Their care and travel totaled $100,000.  The average cost of one cycle of IVF is $12,000 plus up to $3,000 for the medication, though research shows couples rarely yield enough embryos on the first try. 

Their first attempt at implantation in July 2018 failed. In August, the couple decided to try again, thawing two of their female embryos.

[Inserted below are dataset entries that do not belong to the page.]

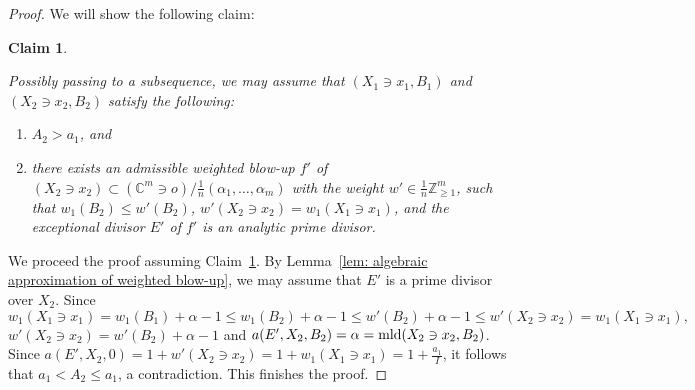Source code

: \documentclass[11pt]{amsart}
\numberwithin{equation}{section}
\newcommand{\Cc}{\mathbb{C}}
\newcommand{\Zz}{\mathbb{Z}}
\newcommand{\mld}{{\rm{mld}}}
\newtheorem{claim}[thm]{Claim}
\theoremstyle{definition}
\theoremstyle{definition}
\begin{document}
\begin{proof}
We will show the following claim:

\begin{claim}\label{claim: auxiliary weights}

Possibly passing to a subsequence, we may assume that $(X_1\ni x_1, B_1)$ and $(X_2\ni x_2, B_2)$ satisfy the following:
\begin{enumerate}
    \item $A_2>a_1$, and 
    \item there exists an admissible weighted blow-up $f'$ of $(X_2\ni x_2)\subset(\mathbb{C}^m\ni o)/\frac{1}{n}(\alpha_1,\dots,\alpha_m)$ with the weight $w'\in\frac{1}{n}\Zz_{\ge 1}^m$, such that $w_1(B_2)\leq w'(B_2)$, $w'(X_2\ni x_2)=w_1(X_1\ni x_1)$, and the exceptional divisor $E'$ of $f'$ is an analytic prime divisor. 
\end{enumerate}
\end{claim}


We proceed the proof assuming Claim~\ref{claim: auxiliary weights}. By Lemma~\ref{lem: algebraic approximation of weighted blow-up}, we may assume that $E'$ is a prime divisor over $X_2$. Since $$w_1(X_1\ni x_1)=w_1(B_1)+\alpha-1\leq w_1(B_2)+\alpha-1\leq w'(B_2)+\alpha-1\leq w'(X_2\ni x_2)=w_1(X_1\ni x_1),$$ $w'(X_2\ni x_2)=w'(B_2)+\alpha-1$ and $a(E',X_2,B_2)=\alpha=\mld(X_2\ni x_2,B_2)$. Since $a(E',X_2,0)=1+w'(X_2\ni x_2)=1+w_1(X_1\ni x_1)=1+\frac{a_1}{I}$, it follows that $a_1<A_2\leq a_1$, a contradiction. This finishes the proof.
\end{proof}
\end{document}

And it was a success: they were pregnant with twins in September.  

According to court papers, the couple were ‘confused’ when sonograms showed twin boys, because they had only fertilized female embryos.

Berger and Hong tried to reassure the couple, saying that sonograms were ‘not a definitive test.’ 

The lawsuit says that the couple were victims of an ‘unimaginable mishap’ – so much so that they ‘could not find the courage and the way to tell others about their devastating loss.’

The ordeal has left AP and YZ with ‘permanent emotional injuries from which they will not recover,’ according to the lawsuit. They ‘may never know what happened to their embryos, as well as whether the currently cryopreserved embryos are genetically matched to them,’ court papers state. They are seeking unspecified damages.  

The clinic is not commenting on the matter, and the third couple has not spoken out. 

CHA refuses to comment on what happened, though they confirmed that all of the couples confirmed were in the clinic on August 20, 2018 for their implantation.  

Ashot said: ‘CHA put three families through a living hell, and our lives will never be the same. We fought to get our boy back, and now we will fight to make sure this never happens again.’ 

Anni said she never had issues with bonding with her son, but she said, ‘I will never be the same person again.’ 

‘I have trust issues now, I have barriers up everywhere,’ Anni said. Adding that she’s ‘just not ready’ to consider whether she has another child out there. 

‘We’re just trying to bond with our baby.’ 

Their attorney Adam Wolf, of Peiffer Wolf Carr & Kane, said: ‘This incredible series of events demonstrates CHA’s shocking incompetence. While I have handled hundreds of cases of fertility-center misconduct, this tragedy at CHA is among the most egregious I have seen. 

‘Anni and Ashot put all their faith and trust in CHA. In return, CHA gave Anni and Ashot lies, excuses and heartbreak. We will not rest until this multinational corporation is held accountable.’

He added: ‘It’s fair to assume there are far more fertility clinic tragedies that happen than we know.’